A methane reformer is a device based on steam reforming, autothermal reforming or partial oxidation and is a type of chemical synthesis which can produce pure hydrogen gas from methane using a catalyst. There are multiple types of reformers in development but the most common in industry are autothermal reforming (ATR) and steam methane reforming (SMR). Most methods work by exposing methane to a catalyst (usually nickel) at high temperature and pressure.

==Steam reforming==

Steam reforming (SR), sometimes referred to as steam methane reforming (SMR) uses an external source of hot gas to heat tubes in which a catalytic reaction takes place that converts steam and lighter hydrocarbons such as methane, biogas or refinery feedstock into hydrogen and carbon monoxide (syngas). Syngas reacts further to give more hydrogen and carbon dioxide in the reactor. The carbon oxides are removed before use by means of pressure swing adsorption (PSA) with molecular sieves for the final purification. The PSA works by adsorbing impurities from the syngas stream to leave a pure hydrogen gas.
CH_{4} + H_{2}O (steam) → CO + 3 H_{2} Endothermic
CO + H_{2}O (steam) → CO_{2} + H_{2} Exothermic

==Autothermal reforming==

Autothermal reforming (ATR) uses oxygen and carbon dioxide or steam in a reaction with methane to form syngas. The reaction takes place in a single chamber where the methane is partially oxidized. The reaction is exothermic due to the oxidation.
When the ATR uses carbon dioxide the H_{2}:CO ratio produced is 1:1; when the ATR uses steam the H_{2}:CO ratio produced is 2.5:1

The reactions can be described in the following equations, using CO_{2}:

 2 CH_{4} + O_{2} + CO_{2} → 3 H_{2} + 3 CO + H_{2}O

And using steam:

 4 CH_{4} + O_{2} + 2 H_{2}O → 10 H_{2} + 4 CO

The outlet temperature of the syngas is between 950 and 1100 °C and outlet pressure can be as high as 100 bar.

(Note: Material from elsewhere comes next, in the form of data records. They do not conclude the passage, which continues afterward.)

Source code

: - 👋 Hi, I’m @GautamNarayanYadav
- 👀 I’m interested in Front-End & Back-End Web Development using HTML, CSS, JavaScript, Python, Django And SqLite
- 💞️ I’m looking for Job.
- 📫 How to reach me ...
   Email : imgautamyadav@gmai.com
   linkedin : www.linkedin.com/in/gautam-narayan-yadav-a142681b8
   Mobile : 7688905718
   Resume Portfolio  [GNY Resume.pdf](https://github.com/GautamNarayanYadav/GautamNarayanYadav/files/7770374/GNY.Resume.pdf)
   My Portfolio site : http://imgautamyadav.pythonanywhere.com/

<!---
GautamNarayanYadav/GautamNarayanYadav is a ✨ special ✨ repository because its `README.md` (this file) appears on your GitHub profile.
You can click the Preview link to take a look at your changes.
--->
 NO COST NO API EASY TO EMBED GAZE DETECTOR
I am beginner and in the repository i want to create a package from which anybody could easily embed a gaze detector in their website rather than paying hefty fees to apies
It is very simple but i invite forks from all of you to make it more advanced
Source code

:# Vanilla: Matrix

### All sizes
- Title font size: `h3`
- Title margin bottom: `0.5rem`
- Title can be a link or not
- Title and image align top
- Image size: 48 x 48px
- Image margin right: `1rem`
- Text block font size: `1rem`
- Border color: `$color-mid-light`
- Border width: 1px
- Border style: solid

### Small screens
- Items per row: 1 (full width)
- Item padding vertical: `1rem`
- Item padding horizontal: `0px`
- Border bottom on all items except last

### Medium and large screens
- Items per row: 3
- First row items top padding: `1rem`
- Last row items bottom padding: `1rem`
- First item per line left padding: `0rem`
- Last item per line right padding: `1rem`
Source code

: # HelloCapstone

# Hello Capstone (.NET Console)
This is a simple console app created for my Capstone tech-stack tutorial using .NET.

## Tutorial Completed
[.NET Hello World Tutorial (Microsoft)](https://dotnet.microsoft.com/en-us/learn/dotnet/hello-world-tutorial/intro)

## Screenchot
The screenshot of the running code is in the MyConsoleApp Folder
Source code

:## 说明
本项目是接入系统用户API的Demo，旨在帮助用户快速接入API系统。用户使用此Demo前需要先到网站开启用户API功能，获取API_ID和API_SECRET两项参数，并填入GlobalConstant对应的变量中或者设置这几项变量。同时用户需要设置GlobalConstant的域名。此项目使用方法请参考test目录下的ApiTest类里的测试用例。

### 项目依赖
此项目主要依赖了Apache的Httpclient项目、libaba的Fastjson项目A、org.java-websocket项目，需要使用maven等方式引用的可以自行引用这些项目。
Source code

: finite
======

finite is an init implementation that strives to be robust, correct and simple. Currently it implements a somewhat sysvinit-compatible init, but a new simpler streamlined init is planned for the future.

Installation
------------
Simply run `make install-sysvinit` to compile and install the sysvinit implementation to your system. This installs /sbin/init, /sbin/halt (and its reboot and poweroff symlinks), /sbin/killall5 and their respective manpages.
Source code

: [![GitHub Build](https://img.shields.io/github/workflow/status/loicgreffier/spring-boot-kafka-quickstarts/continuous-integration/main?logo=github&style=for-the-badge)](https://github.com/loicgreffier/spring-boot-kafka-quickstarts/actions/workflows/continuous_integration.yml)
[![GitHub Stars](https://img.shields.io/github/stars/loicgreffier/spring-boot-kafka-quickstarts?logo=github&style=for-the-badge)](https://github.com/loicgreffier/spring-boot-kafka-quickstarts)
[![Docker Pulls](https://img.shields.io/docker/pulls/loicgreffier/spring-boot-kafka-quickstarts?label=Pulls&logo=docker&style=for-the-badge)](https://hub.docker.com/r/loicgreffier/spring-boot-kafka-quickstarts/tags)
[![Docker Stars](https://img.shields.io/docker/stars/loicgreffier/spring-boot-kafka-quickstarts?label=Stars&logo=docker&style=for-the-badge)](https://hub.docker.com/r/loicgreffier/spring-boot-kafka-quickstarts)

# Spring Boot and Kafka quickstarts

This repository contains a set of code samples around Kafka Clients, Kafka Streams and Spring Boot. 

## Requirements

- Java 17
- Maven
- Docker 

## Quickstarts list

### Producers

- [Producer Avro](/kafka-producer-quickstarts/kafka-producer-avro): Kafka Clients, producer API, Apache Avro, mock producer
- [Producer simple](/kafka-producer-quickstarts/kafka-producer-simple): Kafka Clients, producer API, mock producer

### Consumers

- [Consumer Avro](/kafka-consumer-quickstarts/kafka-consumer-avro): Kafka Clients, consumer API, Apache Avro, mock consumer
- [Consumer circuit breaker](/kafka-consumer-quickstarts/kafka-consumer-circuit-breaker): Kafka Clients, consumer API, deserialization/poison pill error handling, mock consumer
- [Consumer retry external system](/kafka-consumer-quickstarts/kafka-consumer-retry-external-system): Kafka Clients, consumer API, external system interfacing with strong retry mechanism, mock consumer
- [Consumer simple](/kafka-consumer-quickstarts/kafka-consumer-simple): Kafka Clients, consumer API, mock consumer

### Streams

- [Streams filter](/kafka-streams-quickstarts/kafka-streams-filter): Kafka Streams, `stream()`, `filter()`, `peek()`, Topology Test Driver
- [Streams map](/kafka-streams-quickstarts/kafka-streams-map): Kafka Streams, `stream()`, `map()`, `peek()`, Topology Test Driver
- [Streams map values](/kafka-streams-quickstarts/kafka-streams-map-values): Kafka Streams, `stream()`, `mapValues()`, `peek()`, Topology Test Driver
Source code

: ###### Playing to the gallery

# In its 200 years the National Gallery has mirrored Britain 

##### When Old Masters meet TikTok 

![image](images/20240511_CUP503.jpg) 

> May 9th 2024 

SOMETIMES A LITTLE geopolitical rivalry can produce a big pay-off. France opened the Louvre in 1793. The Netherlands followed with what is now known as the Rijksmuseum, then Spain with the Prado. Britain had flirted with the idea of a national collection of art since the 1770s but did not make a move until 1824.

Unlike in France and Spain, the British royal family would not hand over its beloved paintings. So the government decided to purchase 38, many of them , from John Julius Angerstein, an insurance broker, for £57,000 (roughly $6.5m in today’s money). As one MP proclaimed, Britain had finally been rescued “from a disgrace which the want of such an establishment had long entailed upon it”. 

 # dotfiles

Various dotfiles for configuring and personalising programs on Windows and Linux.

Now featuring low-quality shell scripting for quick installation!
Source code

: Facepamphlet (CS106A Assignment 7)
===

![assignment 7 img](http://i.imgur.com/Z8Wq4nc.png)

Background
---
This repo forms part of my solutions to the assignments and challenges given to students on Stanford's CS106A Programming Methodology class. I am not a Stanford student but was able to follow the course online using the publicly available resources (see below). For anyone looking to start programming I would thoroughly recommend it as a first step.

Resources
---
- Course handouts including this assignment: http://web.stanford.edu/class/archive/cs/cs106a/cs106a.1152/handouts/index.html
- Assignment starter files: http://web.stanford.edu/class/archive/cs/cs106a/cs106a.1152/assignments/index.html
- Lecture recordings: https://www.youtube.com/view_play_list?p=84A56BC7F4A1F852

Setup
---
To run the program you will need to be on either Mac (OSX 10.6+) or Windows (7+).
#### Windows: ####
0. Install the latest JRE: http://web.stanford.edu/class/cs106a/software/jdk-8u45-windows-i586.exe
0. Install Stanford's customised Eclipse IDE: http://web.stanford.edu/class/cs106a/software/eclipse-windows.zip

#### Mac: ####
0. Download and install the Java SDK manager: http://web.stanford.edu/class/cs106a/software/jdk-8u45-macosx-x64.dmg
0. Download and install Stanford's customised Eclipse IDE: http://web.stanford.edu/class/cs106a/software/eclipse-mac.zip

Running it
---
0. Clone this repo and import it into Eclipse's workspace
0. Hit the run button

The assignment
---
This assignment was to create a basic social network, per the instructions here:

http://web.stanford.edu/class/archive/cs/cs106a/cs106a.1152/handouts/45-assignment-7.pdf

The main difference between SMR and ATR is that SMR only uses oxygen via air for combustion as a heat source to create steam, while ATR directly combusts oxygen. The advantage of ATR is that the H_{2}:CO can be varied, this is particularly useful for producing certain second generation biofuels, such as DME which requires a 1:1 H_{2}:CO ratio.

==Partial oxidation ==

Partial oxidation (POX) is a type of chemical reaction. It occurs when a substoichiometric fuel-air mixture is partially combusted in a reformer, creating a hydrogen-rich syngas which can then be put to further use.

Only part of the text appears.